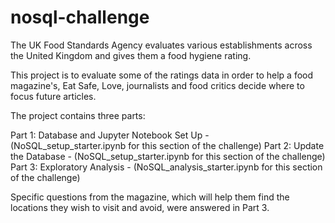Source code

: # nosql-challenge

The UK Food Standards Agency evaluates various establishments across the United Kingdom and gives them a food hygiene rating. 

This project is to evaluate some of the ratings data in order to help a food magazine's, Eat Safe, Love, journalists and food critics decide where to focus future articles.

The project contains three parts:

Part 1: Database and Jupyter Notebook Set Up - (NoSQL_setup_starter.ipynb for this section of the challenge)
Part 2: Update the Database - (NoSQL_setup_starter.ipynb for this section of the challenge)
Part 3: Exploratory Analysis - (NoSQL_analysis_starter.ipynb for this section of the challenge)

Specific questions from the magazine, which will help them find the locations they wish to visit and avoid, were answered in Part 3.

---

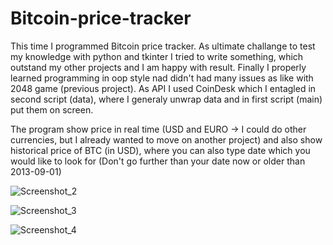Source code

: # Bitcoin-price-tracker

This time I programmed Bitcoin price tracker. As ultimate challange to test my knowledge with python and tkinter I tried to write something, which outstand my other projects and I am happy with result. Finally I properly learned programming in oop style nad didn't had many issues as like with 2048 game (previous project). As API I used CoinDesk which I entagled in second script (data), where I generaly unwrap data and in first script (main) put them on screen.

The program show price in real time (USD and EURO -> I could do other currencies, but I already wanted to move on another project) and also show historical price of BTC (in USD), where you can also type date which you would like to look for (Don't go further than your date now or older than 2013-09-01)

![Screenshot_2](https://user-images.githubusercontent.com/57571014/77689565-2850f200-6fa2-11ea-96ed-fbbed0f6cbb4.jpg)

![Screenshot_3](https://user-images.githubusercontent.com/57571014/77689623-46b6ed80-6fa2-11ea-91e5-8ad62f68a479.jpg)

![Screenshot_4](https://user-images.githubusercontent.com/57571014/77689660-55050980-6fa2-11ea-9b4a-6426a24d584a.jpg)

--- Problem ---
If a line in the material holds "price", copy it.

--- Exercise output ---
: # Bitcoin-price-tracker
This time I programmed Bitcoin price tracker. As ultimate challange to test my knowledge with python and tkinter I tried to write something, which outstand my other projects and I am happy with result. Finally I properly learned programming in oop style nad didn't had many issues as like with 2048 game (previous project). As API I used CoinDesk which I entagled in second script (data), where I generaly unwrap data and in first script (main) put them on screen.
The program show price in real time (USD and EURO -> I could do other currencies, but I already wanted to move on another project) and also show historical price of BTC (in USD), where you can also type date which you would like to look for (Don't go further than your date now or older than 2013-09-01)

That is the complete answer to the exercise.